The year was 1931 and the four Marx Brothers (Groucho, Harpo, Chico and Zeppo) had by now had three hit Broadway shows and two smash movies: The Cocoanuts (1929) and Animal Crackers (1930)- behind them. Both The Cocoanuts and Animal Crackers were simply filmed versions of their Broadway shows. Both films had been shot in nearby Astoria Studios in Long Island, New York.
The Marxes, now being official 24-karat movie stars, decided to pull up stakes and move to the only residence befitting motion picture celebrities- Hollywood. Their third film would be their first with an official Hollywood screenplay.

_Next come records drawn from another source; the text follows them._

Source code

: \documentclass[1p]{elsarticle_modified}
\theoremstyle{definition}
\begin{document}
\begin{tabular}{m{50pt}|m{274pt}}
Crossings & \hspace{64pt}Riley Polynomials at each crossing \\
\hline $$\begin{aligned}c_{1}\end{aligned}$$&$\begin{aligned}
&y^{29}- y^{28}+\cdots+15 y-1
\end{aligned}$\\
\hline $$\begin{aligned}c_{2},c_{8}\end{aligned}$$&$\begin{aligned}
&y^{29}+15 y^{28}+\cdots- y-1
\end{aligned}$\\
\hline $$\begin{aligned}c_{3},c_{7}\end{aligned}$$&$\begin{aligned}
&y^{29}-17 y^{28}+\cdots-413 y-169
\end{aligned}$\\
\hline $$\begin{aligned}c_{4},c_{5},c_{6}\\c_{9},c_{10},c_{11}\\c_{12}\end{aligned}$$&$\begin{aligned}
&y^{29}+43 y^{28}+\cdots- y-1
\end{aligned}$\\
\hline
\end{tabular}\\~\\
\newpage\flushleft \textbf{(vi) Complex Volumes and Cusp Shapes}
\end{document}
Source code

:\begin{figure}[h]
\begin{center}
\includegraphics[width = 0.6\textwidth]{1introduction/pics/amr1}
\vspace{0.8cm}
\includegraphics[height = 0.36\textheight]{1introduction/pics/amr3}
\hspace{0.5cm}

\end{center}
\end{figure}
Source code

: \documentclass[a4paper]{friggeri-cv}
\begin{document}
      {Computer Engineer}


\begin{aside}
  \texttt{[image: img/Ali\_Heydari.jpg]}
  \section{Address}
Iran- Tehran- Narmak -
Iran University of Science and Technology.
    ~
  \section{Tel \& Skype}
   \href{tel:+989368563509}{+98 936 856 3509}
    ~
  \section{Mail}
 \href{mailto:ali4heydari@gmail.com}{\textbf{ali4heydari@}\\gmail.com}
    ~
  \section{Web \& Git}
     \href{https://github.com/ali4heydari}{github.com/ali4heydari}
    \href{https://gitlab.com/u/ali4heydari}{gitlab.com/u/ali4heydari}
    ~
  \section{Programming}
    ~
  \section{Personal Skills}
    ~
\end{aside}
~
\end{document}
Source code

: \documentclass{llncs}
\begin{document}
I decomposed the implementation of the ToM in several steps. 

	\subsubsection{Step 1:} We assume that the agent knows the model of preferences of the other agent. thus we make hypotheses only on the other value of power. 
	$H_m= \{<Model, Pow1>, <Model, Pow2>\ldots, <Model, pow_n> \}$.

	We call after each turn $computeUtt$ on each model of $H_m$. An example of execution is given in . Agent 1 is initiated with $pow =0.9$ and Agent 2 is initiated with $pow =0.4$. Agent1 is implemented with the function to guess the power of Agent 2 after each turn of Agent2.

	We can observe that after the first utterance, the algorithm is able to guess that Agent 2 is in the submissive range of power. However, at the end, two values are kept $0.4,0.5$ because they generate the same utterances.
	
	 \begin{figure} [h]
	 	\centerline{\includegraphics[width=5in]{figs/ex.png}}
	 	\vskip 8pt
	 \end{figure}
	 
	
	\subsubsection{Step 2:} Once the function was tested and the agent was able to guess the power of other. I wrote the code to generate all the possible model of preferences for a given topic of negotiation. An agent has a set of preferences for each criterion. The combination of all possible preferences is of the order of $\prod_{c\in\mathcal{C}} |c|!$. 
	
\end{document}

The working title of their tertiary film was Pineapples, but was soon changed to Monkey Business. Written by S.J. Perelman and Will B. Johnstone with a screenplay by Arthur Sheekman, Monkey Business was directed by Norman Z. McLeod
Monkey Business was to be the only Marx Brothers film in which none of the brothers have a character name. Because they played four stowaways on a passenger ship, they were simply referred to as "the stowaways." (in the film's end credits, they are credited by their names, i.e. Groucho, Harpo, Chico and Zeppo Marx.)
What little plot there is involves the boys stowing away on a ship, being pursued by the captain of the ship and his underlings, meeting rival gangsters on board and getting involved with them, leaving the ship and thwarting an attempted kidnapping of one of the gangster's daughters.